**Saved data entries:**
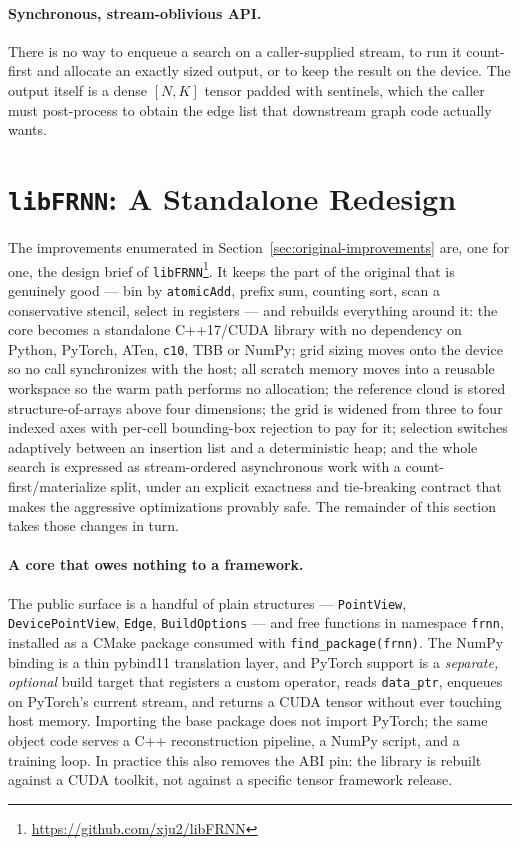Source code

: \documentclass[11pt]{article}
\begin{document}
\paragraph{Synchronous, stream-oblivious API.}
There is no way to enqueue a search on a caller-supplied stream, to run it
count-first and allocate an exactly sized output, or to keep the result on the
device. The output itself is a dense $[N, K]$ tensor padded with sentinels,
which the caller must post-process to obtain the edge list that downstream graph
code actually wants.

\section{\texttt{libFRNN}: A Standalone Redesign}
\label{sec:libfrnn}

The improvements enumerated in Section~\ref{sec:original-improvements} are, one
for one, the design brief of
\texttt{libFRNN}\footnote{\url{https://github.com/xju2/libFRNN}}. It keeps the
part of the original that is genuinely good --- bin by \texttt{atomicAdd}, prefix
sum, counting sort, scan a conservative stencil, select in registers --- and
rebuilds everything around it: the core becomes a standalone C++17/CUDA library
with no dependency on Python, PyTorch, ATen, \texttt{c10}, TBB or NumPy; grid
sizing moves onto the device so no call synchronizes with the host; all scratch
memory moves into a reusable workspace so the warm path performs no allocation;
the reference cloud is stored structure-of-arrays above four dimensions; the
grid is widened from three to four indexed axes with per-cell bounding-box
rejection to pay for it; selection switches adaptively between an insertion list
and a deterministic heap; and the whole search is expressed as stream-ordered
asynchronous work with a count-first/materialize split, under an explicit
exactness and tie-breaking contract that makes the aggressive optimizations
provably safe. The remainder of this section takes those changes in turn.

\paragraph{A core that owes nothing to a framework.}
The public surface is a handful of plain structures --- \texttt{PointView},
\texttt{DevicePointView}, \texttt{Edge}, \texttt{BuildOptions} --- and free
functions in namespace \texttt{frnn}, installed as a CMake package consumed with
\texttt{find\_package(frnn)}. The NumPy binding is a thin pybind11 translation
layer, and PyTorch support is a \emph{separate, optional} build target that
registers a custom operator, reads \texttt{data\_ptr}, enqueues on PyTorch's
current stream, and returns a CUDA tensor without ever touching host memory.
Importing the base package does not import PyTorch; the same object code serves
a C++ reconstruction pipeline, a NumPy script, and a training loop. In practice
this also removes the ABI pin: the library is rebuilt against a CUDA toolkit,
not against a specific tensor framework release.
\end{document}
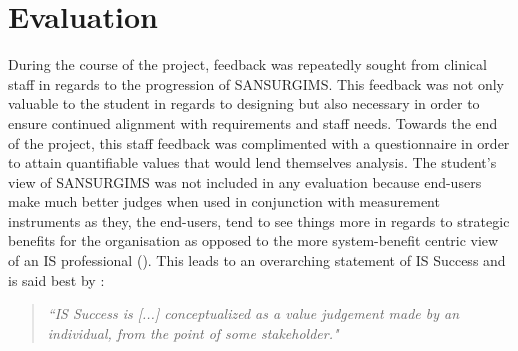 \section{Evaluation}
During the course of the project, feedback was repeatedly sought from clinical staff in regards to the progression of SANSURGIMS. This feedback was not only valuable to the student in regards to designing but also necessary in order to ensure continued alignment with requirements and staff needs. Towards the end of the project, this staff feedback was complimented with a questionnaire in order to attain quantifiable values that would lend themselves analysis. The student's view of SANSURGIMS was not included in any evaluation because end-users make much better judges when used in conjunction with measurement instruments as they, the end-users, tend to see things more in regards to strategic benefits for the organisation as opposed to the more system-benefit centric view of an IS professional (\cite{MiraniLederer}). This leads to an overarching statement of IS Success and is said best by \cite{Seddon}:

\begin{quote}
\center\emph{``IS Success is [...] conceptualized as a value judgement made by an individual, from the point of some stakeholder."}
\end{quote}
\vspace{6mm}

**Exercise prompt:** A faithful copy of every record is needed here. Leave the images out of it.

**Exercise answer:**
Source code

: \documentclass[11pt]{article}
\begin{document}
\paragraph{Synchronous, stream-oblivious API.}
There is no way to enqueue a search on a caller-supplied stream, to run it
count-first and allocate an exactly sized output, or to keep the result on the
device. The output itself is a dense $[N, K]$ tensor padded with sentinels,
which the caller must post-process to obtain the edge list that downstream graph
code actually wants.

\section{\texttt{libFRNN}: A Standalone Redesign}
\label{sec:libfrnn}

The improvements enumerated in Section~\ref{sec:original-improvements} are, one
for one, the design brief of
\texttt{libFRNN}\footnote{\url{https://github.com/xju2/libFRNN}}. It keeps the
part of the original that is genuinely good --- bin by \texttt{atomicAdd}, prefix
sum, counting sort, scan a conservative stencil, select in registers --- and
rebuilds everything around it: the core becomes a standalone C++17/CUDA library
with no dependency on Python, PyTorch, ATen, \texttt{c10}, TBB or NumPy; grid
sizing moves onto the device so no call synchronizes with the host; all scratch
memory moves into a reusable workspace so the warm path performs no allocation;
the reference cloud is stored structure-of-arrays above four dimensions; the
grid is widened from three to four indexed axes with per-cell bounding-box
rejection to pay for it; selection switches adaptively between an insertion list
and a deterministic heap; and the whole search is expressed as stream-ordered
asynchronous work with a count-first/materialize split, under an explicit
exactness and tie-breaking contract that makes the aggressive optimizations
provably safe. The remainder of this section takes those changes in turn.

\paragraph{A core that owes nothing to a framework.}
The public surface is a handful of plain structures --- \texttt{PointView},
\texttt{DevicePointView}, \texttt{Edge}, \texttt{BuildOptions} --- and free
functions in namespace \texttt{frnn}, installed as a CMake package consumed with
\texttt{find\_package(frnn)}. The NumPy binding is a thin pybind11 translation
layer, and PyTorch support is a \emph{separate, optional} build target that
registers a custom operator, reads \texttt{data\_ptr}, enqueues on PyTorch's
current stream, and returns a CUDA tensor without ever touching host memory.
Importing the base package does not import PyTorch; the same object code serves
a C++ reconstruction pipeline, a NumPy script, and a training loop. In practice
this also removes the ABI pin: the library is rebuilt against a CUDA toolkit,
not against a specific tensor framework release.
\end{document}
 \section{Evaluation}
During the course of the project, feedback was repeatedly sought from clinical staff in regards to the progression of SANSURGIMS. This feedback was not only valuable to the student in regards to designing but also necessary in order to ensure continued alignment with requirements and staff needs. Towards the end of the project, this staff feedback was complimented with a questionnaire in order to attain quantifiable values that would lend themselves analysis. The student's view of SANSURGIMS was not included in any evaluation because end-users make much better judges when used in conjunction with measurement instruments as they, the end-users, tend to see things more in regards to strategic benefits for the organisation as opposed to the more system-benefit centric view of an IS professional (\cite{MiraniLederer}). This leads to an overarching statement of IS Success and is said best by \cite{Seddon}:

\begin{quote}
\center\emph{``IS Success is [...] conceptualized as a value judgement made by an individual, from the point of some stakeholder."}
\end{quote}
\vspace{6mm}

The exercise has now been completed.